Lift every line from the entries that includes the word "directive".
=== Begin Enclosure ===
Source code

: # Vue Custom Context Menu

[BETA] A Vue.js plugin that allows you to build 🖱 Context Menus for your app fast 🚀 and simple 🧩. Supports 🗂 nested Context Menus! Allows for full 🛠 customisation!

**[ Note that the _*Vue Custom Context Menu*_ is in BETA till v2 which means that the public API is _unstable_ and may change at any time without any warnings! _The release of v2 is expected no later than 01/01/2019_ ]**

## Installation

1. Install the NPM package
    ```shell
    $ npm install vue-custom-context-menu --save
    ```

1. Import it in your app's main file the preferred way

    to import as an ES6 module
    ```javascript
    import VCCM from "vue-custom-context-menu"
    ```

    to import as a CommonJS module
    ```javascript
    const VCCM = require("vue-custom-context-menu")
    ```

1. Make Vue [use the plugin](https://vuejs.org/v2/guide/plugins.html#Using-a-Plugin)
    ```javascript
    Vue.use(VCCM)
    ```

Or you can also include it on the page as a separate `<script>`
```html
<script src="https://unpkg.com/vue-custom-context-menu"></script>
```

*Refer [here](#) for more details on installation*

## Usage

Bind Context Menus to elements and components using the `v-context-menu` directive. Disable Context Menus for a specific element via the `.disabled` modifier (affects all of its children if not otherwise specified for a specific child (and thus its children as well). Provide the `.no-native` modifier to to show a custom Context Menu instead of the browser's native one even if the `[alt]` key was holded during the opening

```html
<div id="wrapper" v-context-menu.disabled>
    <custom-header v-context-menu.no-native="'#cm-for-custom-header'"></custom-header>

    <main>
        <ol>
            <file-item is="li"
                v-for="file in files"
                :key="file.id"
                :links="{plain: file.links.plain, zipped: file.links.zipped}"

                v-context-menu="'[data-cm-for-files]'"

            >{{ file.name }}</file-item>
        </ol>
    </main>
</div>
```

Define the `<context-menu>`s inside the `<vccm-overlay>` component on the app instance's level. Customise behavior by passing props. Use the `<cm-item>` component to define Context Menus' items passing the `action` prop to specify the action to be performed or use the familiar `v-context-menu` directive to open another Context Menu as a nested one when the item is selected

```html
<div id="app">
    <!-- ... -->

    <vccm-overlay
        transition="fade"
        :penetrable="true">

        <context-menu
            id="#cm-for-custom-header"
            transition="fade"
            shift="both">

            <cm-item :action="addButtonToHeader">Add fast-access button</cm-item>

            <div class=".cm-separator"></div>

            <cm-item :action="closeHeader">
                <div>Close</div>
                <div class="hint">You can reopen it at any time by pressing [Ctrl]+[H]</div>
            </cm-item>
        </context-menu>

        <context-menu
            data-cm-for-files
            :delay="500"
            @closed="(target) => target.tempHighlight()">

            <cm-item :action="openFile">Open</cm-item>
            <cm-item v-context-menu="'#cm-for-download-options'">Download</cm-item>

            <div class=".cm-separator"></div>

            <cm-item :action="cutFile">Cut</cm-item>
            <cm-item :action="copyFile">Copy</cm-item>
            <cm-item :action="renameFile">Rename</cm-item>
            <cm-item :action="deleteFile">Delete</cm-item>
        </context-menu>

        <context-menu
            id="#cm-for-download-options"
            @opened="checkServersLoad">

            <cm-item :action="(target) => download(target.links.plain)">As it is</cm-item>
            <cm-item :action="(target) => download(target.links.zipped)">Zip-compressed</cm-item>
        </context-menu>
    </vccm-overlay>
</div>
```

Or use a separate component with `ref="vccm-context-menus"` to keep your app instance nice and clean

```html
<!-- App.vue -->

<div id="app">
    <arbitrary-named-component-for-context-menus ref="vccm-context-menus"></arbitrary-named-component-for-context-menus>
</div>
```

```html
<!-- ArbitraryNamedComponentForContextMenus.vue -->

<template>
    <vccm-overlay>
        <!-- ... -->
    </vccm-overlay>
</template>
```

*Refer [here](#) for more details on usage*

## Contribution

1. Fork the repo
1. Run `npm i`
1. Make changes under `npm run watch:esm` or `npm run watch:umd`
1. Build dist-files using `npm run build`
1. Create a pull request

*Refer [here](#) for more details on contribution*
=== End Enclosure ===
=== Begin Enclosure ===
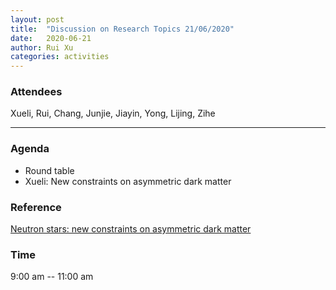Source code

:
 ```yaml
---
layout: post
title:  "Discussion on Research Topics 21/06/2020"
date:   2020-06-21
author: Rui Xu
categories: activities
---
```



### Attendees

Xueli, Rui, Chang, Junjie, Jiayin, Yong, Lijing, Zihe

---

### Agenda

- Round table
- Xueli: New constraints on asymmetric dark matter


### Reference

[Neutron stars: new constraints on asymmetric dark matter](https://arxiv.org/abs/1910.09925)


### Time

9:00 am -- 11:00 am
=== End Enclosure ===
Response
Bind Context Menus to elements and components using the `v-context-menu` directive. Disable Context Menus for a specific element via the `.disabled` modifier (affects all of its children if not otherwise specified for a specific child (and thus its children as well). Provide the `.no-native` modifier to to show a custom Context Menu instead of the browser's native one even if the `[alt]` key was holded during the opening
Define the `<context-menu>`s inside the `<vccm-overlay>` component on the app instance's level. Customise behavior by passing props. Use the `<cm-item>` component to define Context Menus' items passing the `action` prop to specify the action to be performed or use the familiar `v-context-menu` directive to open another Context Menu as a nested one when the item is selected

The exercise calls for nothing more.